Yang dimaksud dengan firman Allah أَدْعُوا إِلَى اللهِ (menyeru kepada Allah) adalah berdakwah kepada tauhidullah ‘Azza wa Jallla yaitu dengan beribadah hanya kepada Allah dan meninggalkan ibadah kepada selain-Nya, serta berdakwah terhadap perkara syariat agama yang lainnya. Sehingga dakwah berlaku untuk orang kafir agar masuk ke dalam Islam dan juga dakwah kepada kaum muslimn yang bermaksiat kepada Allah agar kembali bertaubat kepada Allah, mau melaksanakan perintah, memperingatkan mereka dari syirik dan meninggalkan maksiat. Dakwah tidak hanya terbatas pada mendakwahi orang kafir, bahkan kaum muslimin juga membutukan dakwah. Dakwah bersifat umum, yakni dakwah untuk mengenal tauhid dan lawannya yaitu syirik. (Lihat I’aanatul Mustafiid I/93-94, Syaikh Shalih Fauzan, cet. Markaz Fajr)

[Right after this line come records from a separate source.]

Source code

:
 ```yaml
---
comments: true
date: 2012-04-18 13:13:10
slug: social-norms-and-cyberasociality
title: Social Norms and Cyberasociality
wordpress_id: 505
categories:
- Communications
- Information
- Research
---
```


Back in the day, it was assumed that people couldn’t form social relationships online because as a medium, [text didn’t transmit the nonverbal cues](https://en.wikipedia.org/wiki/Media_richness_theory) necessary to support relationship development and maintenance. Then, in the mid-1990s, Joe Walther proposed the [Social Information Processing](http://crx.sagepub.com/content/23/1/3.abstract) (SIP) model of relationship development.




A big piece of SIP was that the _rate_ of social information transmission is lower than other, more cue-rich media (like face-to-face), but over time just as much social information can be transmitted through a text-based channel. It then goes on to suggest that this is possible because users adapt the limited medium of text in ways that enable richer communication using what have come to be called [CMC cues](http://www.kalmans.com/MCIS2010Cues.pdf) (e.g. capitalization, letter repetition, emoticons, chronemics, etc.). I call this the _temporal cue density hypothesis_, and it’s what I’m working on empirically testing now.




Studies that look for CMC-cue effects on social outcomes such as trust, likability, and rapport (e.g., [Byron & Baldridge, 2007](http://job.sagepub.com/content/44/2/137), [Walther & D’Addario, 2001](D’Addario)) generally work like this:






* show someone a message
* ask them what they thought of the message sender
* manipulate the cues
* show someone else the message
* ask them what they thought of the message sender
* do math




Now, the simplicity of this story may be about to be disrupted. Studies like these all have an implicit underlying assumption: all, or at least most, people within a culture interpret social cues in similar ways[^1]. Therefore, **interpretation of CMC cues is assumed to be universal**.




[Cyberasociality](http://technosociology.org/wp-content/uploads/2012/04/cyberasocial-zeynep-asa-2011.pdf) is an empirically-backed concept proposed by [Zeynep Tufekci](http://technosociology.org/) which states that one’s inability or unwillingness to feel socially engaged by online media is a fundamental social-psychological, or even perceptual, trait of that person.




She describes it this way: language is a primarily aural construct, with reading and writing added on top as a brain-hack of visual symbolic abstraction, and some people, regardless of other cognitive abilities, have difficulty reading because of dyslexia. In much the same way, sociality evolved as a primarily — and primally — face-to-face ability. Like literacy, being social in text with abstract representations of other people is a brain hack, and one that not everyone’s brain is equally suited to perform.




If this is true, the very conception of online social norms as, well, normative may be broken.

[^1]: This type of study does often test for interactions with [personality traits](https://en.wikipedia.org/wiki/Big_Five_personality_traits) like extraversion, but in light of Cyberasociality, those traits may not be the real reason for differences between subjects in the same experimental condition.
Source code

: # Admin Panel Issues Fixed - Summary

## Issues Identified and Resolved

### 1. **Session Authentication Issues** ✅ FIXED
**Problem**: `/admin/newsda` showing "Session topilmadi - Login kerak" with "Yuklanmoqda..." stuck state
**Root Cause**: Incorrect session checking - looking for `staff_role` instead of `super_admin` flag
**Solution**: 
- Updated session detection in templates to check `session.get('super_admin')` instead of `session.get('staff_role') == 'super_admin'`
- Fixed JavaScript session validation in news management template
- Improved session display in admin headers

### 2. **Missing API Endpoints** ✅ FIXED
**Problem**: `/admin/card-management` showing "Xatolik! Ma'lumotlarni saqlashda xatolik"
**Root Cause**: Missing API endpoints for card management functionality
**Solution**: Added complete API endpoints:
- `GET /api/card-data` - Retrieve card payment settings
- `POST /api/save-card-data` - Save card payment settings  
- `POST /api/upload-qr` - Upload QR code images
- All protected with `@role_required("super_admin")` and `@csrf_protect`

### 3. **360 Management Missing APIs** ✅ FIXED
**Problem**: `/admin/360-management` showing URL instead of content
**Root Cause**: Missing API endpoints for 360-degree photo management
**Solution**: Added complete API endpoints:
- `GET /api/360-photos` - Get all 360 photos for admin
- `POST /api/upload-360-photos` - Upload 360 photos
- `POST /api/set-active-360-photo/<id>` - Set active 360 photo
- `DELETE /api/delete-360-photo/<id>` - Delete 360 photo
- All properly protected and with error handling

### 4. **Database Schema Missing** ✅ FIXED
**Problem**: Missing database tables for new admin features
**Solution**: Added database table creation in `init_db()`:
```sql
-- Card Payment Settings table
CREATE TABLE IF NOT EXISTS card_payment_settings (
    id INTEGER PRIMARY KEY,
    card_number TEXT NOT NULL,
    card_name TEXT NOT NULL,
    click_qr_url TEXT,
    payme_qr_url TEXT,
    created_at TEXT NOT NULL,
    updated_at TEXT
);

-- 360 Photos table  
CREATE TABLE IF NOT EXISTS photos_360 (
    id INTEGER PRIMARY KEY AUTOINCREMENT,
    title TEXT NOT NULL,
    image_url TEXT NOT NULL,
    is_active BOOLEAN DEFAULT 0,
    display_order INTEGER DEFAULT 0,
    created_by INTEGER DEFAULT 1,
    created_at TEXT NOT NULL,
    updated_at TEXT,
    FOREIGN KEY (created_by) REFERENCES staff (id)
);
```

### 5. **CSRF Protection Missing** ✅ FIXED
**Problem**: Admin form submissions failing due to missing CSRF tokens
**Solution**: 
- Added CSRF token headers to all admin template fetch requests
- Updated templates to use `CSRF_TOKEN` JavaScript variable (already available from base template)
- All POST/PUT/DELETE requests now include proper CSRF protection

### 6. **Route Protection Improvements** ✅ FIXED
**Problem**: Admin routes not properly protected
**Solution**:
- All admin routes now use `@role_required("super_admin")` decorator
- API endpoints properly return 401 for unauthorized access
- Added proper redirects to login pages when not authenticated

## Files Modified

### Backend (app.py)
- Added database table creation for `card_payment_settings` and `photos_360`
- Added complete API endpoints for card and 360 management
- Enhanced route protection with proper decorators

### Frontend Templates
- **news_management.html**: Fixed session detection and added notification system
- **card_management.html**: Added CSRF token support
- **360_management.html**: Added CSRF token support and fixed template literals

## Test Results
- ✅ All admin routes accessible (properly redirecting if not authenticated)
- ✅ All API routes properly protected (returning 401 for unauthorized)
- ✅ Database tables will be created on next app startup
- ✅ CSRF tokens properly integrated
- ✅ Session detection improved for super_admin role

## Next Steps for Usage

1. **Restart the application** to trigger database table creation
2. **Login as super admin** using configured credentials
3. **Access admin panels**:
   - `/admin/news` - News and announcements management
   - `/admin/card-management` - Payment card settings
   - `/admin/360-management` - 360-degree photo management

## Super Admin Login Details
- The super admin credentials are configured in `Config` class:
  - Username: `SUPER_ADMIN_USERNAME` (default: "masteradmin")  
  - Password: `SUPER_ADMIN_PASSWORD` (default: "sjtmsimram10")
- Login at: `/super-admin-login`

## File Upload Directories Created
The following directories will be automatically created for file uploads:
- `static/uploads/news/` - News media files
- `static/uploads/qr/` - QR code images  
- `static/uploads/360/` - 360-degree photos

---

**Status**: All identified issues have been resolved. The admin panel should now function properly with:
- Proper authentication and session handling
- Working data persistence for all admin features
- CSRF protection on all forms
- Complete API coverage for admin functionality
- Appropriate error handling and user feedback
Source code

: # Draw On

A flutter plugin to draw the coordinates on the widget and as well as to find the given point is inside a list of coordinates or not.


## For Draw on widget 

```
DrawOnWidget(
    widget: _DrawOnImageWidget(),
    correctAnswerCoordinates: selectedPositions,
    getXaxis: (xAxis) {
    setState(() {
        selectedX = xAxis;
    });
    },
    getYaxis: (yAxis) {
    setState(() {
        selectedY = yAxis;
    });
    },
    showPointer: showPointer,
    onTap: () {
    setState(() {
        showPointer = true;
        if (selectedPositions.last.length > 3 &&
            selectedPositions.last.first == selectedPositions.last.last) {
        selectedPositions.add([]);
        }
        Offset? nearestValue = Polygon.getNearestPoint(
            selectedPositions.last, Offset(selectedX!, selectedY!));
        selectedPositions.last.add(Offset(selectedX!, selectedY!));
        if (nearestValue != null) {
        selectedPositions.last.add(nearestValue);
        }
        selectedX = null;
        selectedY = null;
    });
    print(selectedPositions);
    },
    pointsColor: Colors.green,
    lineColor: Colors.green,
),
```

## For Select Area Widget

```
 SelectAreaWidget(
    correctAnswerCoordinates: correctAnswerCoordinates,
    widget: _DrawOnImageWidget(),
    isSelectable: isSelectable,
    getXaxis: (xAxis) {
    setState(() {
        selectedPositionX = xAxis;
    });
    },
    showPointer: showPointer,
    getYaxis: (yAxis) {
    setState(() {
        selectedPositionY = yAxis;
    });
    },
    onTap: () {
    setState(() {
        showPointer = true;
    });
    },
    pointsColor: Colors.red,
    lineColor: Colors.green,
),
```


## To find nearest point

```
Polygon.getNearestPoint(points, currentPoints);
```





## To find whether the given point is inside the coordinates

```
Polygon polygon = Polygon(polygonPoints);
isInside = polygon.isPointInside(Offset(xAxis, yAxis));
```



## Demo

Ayat di atas mengandung dua faedah penting :

Pertama. Bahwa yang dimaksud dakwah kepada Allah adalah dakwah kepada tauhid. Inilah yang dipraktekkan Rasulullah shalallahu ‘alaihi wa salam ketika mengutus sahabat Mu’adz bin Jabal radhiyallahu ‘anhu ke Yaman.

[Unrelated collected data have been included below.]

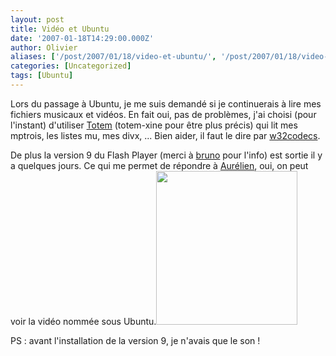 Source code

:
```yaml
---
layout: post
title: Vidéo et Ubuntu
date: '2007-01-18T14:29:00.000Z'
author: Olivier
aliases: ['/post/2007/01/18/video-et-ubuntu/', '/post/2007/01/18/video-et-ubuntu/']
categories: [Uncategorized]
tags: [Ubuntu]
---
```


<p>Lors du passage à Ubuntu, je me suis demandé si je continuerais à lire mes fichiers musicaux et vidéos. En fait oui, pas de problèmes, j'ai choisi (pour l'instant) d'utiliser <a href="http://www.gnome.org/projects/totem">Totem</a> (totem-xine pour être plus précis) qui lit mes mptrois, les listes mu, mes divx, ... Bien aider, il faut le dire par <a href="http://doc.ubuntu-fr.org/w32codecs">w32codecs</a>.</p> <p>De plus la version 9 du Flash Player (merci à <a href="http://bcarrere.blogspot.com/2007/01/sortie-officielle-de-flash-9-pour-linux.html"> bruno</a> pour l'info) est sortie il y a quelques jours. Ce qui me permet de répondre à <a href="http://blog.toutantic.net/index.php?2007/01/14/390-putain-2-milliards-de-millisecondes"> Aurélien</a>, oui, on peut voir la vidéo nommée sous Ubuntu.<a href="/images/video-ubuntu-sarko.png"><img src="/images/video-ubuntu-sarko.png" alt="" title="video-ubuntu-sarko" width="226" height="246" class="alignnone size-full wp-image-89" /></a></p> <p>PS : avant l'installation de la version 9, je n'avais que le son !</p> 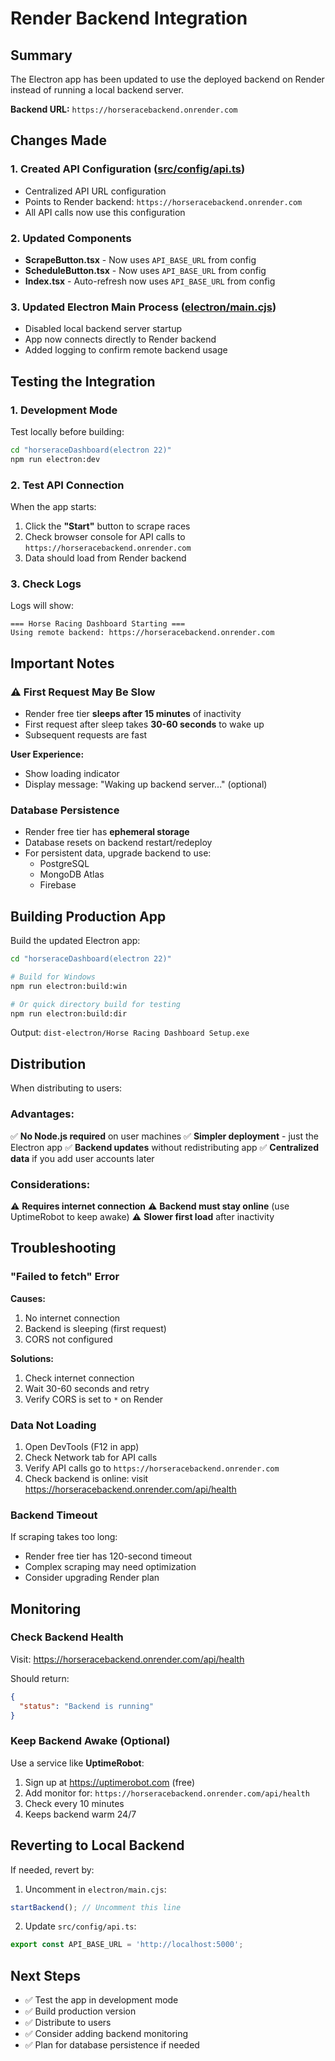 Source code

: # Render Backend Integration

## Summary

The Electron app has been updated to use the deployed backend on Render instead of running a local backend server.

**Backend URL:** `https://horseracebackend.onrender.com`

## Changes Made

### 1. Created API Configuration ([src/config/api.ts](src/config/api.ts))
- Centralized API URL configuration
- Points to Render backend: `https://horseracebackend.onrender.com`
- All API calls now use this configuration

### 2. Updated Components
- **ScrapeButton.tsx** - Now uses `API_BASE_URL` from config
- **ScheduleButton.tsx** - Now uses `API_BASE_URL` from config
- **Index.tsx** - Auto-refresh now uses `API_BASE_URL` from config

### 3. Updated Electron Main Process ([electron/main.cjs](electron/main.cjs))
- Disabled local backend server startup
- App now connects directly to Render backend
- Added logging to confirm remote backend usage

## Testing the Integration

### 1. Development Mode

Test locally before building:

```bash
cd "horseraceDashboard(electron 22)"
npm run electron:dev
```

### 2. Test API Connection

When the app starts:
1. Click the **"Start"** button to scrape races
2. Check browser console for API calls to `https://horseracebackend.onrender.com`
3. Data should load from Render backend

### 3. Check Logs

Logs will show:
```
=== Horse Racing Dashboard Starting ===
Using remote backend: https://horseracebackend.onrender.com
```

## Important Notes

### ⚠️ First Request May Be Slow

- Render free tier **sleeps after 15 minutes** of inactivity
- First request after sleep takes **30-60 seconds** to wake up
- Subsequent requests are fast

**User Experience:**
- Show loading indicator
- Display message: "Waking up backend server..." (optional)

### Database Persistence

- Render free tier has **ephemeral storage**
- Database resets on backend restart/redeploy
- For persistent data, upgrade backend to use:
  - PostgreSQL
  - MongoDB Atlas
  - Firebase

## Building Production App

Build the updated Electron app:

```bash
cd "horseraceDashboard(electron 22)"

# Build for Windows
npm run electron:build:win

# Or quick directory build for testing
npm run electron:build:dir
```

Output: `dist-electron/Horse Racing Dashboard Setup.exe`

## Distribution

When distributing to users:

### Advantages:
✅ **No Node.js required** on user machines
✅ **Simpler deployment** - just the Electron app
✅ **Backend updates** without redistributing app
✅ **Centralized data** if you add user accounts later

### Considerations:
⚠️ **Requires internet connection**
⚠️ **Backend must stay online** (use UptimeRobot to keep awake)
⚠️ **Slower first load** after inactivity

## Troubleshooting

### "Failed to fetch" Error

**Causes:**
1. No internet connection
2. Backend is sleeping (first request)
3. CORS not configured

**Solutions:**
1. Check internet connection
2. Wait 30-60 seconds and retry
3. Verify CORS is set to `*` on Render

### Data Not Loading

1. Open DevTools (F12 in app)
2. Check Network tab for API calls
3. Verify API calls go to `https://horseracebackend.onrender.com`
4. Check backend is online: visit https://horseracebackend.onrender.com/api/health

### Backend Timeout

If scraping takes too long:
- Render free tier has 120-second timeout
- Complex scraping may need optimization
- Consider upgrading Render plan

## Monitoring

### Check Backend Health

Visit: https://horseracebackend.onrender.com/api/health

Should return:
```json
{
  "status": "Backend is running"
}
```

### Keep Backend Awake (Optional)

Use a service like **UptimeRobot**:
1. Sign up at https://uptimerobot.com (free)
2. Add monitor for: `https://horseracebackend.onrender.com/api/health`
3. Check every 10 minutes
4. Keeps backend warm 24/7

## Reverting to Local Backend

If needed, revert by:

1. Uncomment in `electron/main.cjs`:
```javascript
startBackend(); // Uncomment this line
```

2. Update `src/config/api.ts`:
```javascript
export const API_BASE_URL = 'http://localhost:5000';
```

## Next Steps

- ✅ Test the app in development mode
- ✅ Build production version
- ✅ Distribute to users
- ✅ Consider adding backend monitoring
- ✅ Plan for database persistence if needed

Kedua. Peringatan untuk senantiasa ikhlas dalam berdakwah . Seseorang yang berdakwah harus ikhlas dalam berdakwah, sebagaimana firman Allah أَدْعُوا إِلَى اللهِ (menyeru kepada Allah), karena kebanyakan juru dakwah sekarang mengajak kepada dirinya dan kelompoknya. (Lihat At Tamhiid hal 65, Syaikh Shalih Alu Syaikh, cet. Daarut Tauhid)

Para Nabi Mendakwahkan Tauhid

Setiap Rasul yang diutus oleh Allah Ta’ala pasti semua mendakwahkan tauhid dan memperingatkan tentang syirik. Hal ini sebagaimana dijelaskan Allah Ta’ala,

“Dan sungguhnya Kami telah mengutus rasul pada tiap-tiap umat (untuk menyerukan): “Sembahlah Allah (saja), dan jauhilah Thaghut itu” (QS. An Nahl:36).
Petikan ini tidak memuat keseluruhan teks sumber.